On June 19, 1842, readers of the staid Journal des Débats discovered installment one of The Mysteries of Paris by Eugène Sue on the “ground floor” (the bottom quarter) of their daily newspaper’s front page. Over the following months, the story unfolded in 150 breathless episodes, reaching its end only on October 15, 1843. It was certainly the runaway best seller of nineteenth-century France, possibly the greatest best seller of all time.
It’s hard to estimate its audience, since each episode was read aloud, in village cafés throughout France, in workshops and offices. Diplomats were late to meetings, countesses were late to balls because they had to catch up on the latest episode. It was a truly national experience, magnetizing in the way celebrity trials have been in our time, maintained addictively from one installment to the next in a manner we now know through the television serial. The novel was such a success that it saved the respectable and somewhat musty Journal des Débats from looming bankruptcy. In fact, the emergence of the mass-circulation newspaper depended on the popular fiction it featured on page one: by radically reducing subscription prices (there were no single- issue sales at the time), introducing paid advertisements, and reaching out to a wider public through serial novels, the newspaper entered the modern era.

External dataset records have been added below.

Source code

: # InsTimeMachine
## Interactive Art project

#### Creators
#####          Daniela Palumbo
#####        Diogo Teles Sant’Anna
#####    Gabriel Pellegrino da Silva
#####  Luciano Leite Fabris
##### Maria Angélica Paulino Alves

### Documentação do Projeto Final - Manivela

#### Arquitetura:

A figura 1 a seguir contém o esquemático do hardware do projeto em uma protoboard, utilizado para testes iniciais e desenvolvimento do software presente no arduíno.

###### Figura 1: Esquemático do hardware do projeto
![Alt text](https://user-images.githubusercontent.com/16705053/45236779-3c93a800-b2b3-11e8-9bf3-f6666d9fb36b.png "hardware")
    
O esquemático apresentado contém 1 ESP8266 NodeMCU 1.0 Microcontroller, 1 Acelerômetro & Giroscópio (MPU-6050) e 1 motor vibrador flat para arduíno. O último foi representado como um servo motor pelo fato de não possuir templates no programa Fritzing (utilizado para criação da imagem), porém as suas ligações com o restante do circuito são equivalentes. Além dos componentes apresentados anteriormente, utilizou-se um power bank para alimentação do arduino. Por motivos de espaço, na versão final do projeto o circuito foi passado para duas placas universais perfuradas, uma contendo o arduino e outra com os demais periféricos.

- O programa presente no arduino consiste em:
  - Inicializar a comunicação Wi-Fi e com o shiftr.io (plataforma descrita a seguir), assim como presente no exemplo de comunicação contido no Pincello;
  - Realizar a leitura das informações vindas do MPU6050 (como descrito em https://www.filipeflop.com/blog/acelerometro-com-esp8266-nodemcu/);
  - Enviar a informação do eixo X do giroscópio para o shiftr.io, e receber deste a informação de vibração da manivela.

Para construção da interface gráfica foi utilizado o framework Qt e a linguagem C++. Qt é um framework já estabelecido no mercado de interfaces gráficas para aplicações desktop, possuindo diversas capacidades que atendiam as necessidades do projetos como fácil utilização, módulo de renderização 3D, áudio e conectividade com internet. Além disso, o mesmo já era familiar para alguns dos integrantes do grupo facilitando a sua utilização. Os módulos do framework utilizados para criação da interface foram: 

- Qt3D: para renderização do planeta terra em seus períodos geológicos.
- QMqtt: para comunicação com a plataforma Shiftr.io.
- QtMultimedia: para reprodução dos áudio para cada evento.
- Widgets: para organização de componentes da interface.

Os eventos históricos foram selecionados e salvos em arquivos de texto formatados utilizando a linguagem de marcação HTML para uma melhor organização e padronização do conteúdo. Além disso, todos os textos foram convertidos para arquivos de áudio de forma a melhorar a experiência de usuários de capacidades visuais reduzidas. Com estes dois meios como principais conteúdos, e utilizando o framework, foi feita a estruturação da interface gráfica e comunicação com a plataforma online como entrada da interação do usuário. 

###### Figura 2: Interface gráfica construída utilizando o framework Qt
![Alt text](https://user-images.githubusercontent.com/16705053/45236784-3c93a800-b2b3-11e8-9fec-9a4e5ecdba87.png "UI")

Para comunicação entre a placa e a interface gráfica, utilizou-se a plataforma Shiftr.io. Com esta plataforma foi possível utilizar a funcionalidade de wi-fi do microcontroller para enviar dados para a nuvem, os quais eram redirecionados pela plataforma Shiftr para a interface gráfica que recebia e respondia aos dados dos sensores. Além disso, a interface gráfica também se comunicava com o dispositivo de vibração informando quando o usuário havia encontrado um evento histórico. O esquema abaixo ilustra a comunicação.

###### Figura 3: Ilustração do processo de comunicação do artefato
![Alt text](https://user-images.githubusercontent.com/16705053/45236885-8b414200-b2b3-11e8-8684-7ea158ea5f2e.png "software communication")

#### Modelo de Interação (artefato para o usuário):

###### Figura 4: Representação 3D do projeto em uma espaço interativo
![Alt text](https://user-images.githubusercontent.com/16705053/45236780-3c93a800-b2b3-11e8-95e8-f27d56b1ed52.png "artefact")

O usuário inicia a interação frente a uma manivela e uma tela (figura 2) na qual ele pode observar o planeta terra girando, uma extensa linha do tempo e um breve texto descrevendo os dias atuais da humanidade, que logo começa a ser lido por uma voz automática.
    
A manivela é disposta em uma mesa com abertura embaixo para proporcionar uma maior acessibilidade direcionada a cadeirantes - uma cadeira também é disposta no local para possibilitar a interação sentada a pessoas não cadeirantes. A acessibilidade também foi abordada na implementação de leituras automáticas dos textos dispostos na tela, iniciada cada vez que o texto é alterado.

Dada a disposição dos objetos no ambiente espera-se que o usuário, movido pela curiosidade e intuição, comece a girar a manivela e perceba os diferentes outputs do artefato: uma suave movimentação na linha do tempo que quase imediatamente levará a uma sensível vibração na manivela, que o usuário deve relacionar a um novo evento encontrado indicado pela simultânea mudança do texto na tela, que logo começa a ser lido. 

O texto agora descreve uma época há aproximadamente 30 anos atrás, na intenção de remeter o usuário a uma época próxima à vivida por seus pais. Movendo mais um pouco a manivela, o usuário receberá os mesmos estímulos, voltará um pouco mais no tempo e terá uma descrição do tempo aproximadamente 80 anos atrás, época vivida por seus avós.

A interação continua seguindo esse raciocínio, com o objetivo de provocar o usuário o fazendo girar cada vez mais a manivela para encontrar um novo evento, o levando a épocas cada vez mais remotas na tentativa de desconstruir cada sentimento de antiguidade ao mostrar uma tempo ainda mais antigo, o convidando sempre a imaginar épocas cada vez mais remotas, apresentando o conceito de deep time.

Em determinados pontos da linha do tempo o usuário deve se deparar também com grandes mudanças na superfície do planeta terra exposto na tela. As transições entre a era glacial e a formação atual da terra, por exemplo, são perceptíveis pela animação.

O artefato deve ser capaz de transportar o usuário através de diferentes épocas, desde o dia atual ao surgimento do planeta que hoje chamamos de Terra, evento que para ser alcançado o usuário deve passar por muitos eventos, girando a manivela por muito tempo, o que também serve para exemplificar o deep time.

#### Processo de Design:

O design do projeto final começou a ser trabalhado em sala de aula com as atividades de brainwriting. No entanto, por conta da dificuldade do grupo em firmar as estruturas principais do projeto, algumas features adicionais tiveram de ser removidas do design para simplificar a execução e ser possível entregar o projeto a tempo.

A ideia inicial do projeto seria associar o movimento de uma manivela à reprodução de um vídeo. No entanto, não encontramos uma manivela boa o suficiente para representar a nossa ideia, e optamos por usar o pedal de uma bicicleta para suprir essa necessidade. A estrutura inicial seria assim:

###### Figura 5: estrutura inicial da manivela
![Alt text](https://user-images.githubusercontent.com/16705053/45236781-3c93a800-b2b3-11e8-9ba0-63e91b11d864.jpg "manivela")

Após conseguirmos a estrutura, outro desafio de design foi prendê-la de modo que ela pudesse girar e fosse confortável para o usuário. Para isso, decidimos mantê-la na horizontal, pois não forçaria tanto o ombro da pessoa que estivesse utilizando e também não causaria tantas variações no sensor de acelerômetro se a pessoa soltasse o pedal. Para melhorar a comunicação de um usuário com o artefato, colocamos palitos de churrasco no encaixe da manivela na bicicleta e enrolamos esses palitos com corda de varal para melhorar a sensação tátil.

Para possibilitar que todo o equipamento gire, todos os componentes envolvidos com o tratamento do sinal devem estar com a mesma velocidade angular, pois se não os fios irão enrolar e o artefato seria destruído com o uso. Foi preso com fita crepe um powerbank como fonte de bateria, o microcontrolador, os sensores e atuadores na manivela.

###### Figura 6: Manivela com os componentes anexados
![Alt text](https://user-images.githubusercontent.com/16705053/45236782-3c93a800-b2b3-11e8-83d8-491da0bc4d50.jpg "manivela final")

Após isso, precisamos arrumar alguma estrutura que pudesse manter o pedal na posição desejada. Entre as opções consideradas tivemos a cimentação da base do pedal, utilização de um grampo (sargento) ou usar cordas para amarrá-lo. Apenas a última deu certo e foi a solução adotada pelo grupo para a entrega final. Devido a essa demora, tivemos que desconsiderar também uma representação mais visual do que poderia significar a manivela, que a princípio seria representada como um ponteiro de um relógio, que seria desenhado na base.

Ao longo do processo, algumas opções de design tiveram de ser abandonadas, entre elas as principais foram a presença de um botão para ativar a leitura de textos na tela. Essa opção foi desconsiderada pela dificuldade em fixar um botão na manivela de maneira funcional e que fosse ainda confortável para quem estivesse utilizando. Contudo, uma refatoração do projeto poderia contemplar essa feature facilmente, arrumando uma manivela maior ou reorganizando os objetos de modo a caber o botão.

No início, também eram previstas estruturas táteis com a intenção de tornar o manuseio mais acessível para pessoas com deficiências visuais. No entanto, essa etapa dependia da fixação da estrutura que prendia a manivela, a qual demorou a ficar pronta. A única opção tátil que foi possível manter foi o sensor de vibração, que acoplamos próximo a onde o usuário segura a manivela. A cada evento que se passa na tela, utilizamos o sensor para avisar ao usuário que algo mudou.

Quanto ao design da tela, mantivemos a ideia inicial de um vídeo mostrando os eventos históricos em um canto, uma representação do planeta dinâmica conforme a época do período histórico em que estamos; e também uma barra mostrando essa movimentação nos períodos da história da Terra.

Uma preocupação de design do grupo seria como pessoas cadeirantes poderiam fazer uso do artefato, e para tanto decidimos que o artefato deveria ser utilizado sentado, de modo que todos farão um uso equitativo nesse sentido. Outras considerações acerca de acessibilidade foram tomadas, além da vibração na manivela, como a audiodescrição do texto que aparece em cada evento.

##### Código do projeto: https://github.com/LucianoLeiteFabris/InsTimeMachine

From the outset, the reader is plunged into the lowest depths of Paris-by-night, entering the tapis-franc, sinister low-life tavern on the Île de la Cité, the inner circle of Paris crime, prostitution, poverty, exploitation. Right away, we have a violent encounter between le Chourineur (Slasher, in the new Penguin Classics translation*), a former apprentice butcher turned killer, and la Goualeuse (Songbird), a prostitute with a pure heart, and then the providential arrival of Rodolphe, disguised aristocrat who moves with perfect ease in the lower depths. He’s come to rescue la Goualeuse, alias Fleur-de-Marie, who’s been tortured by her one-eyed guardian, la Chouette (the Owl), imprisoned, and sold by the Ogress. Slasher, Songbird, and Rodolphe then enter the tavern together, to trade stories (everyone in this novel has a story to tell), where they are served by Ogress, and spied on by the terrifyingly brutal arch-villain, le Maître d’École (the Schoolmaster). And we are off, for sixteen months of lurid and breathless fare.
The novel of course triggered endless imitations and reworkings by others, in novels and stage melodramas, among them The Mysteries of London, The Mysteries of Naples, The Mysteries of Lisbon, and The Mysteries and Miseries of New York. Once the newspaper serialization was over, the novel was published in ten volumes, and sold edition after edition. The Mysteries of Paris made its author, Eugène Sue, more than a celebrity: he became a hero to working-class French and their political leaders. Sue was elected to the National Assembly in 1850 after the revolution of 1848 created a short-lived republic, and then suffered the suppression and pulping of his final novel, The Mysteries of the People, and exile from France when Emperor Napoleon III grabbed power and silenced all opposition.
Sue before The Mysteries of Paris was the moderately successful author of seafaring tales and sentimental fiction. When he began The Mysteries of Paris, he had only a bare outline of the plot (any alert reader will guess that Rodolphe and Fleur-de-Marie will turn out to have some deep mysterious tie that calls them one to another) and he let one episode lead him to the next, under the imperative of closing each installment at a cliffhanging moment, followed by the sacramental “la suite à demain”: continued tomorrow. Since newspaper subscriptions were renewed quarterly, a particularly dire moment had to be staged at the end of each quarter.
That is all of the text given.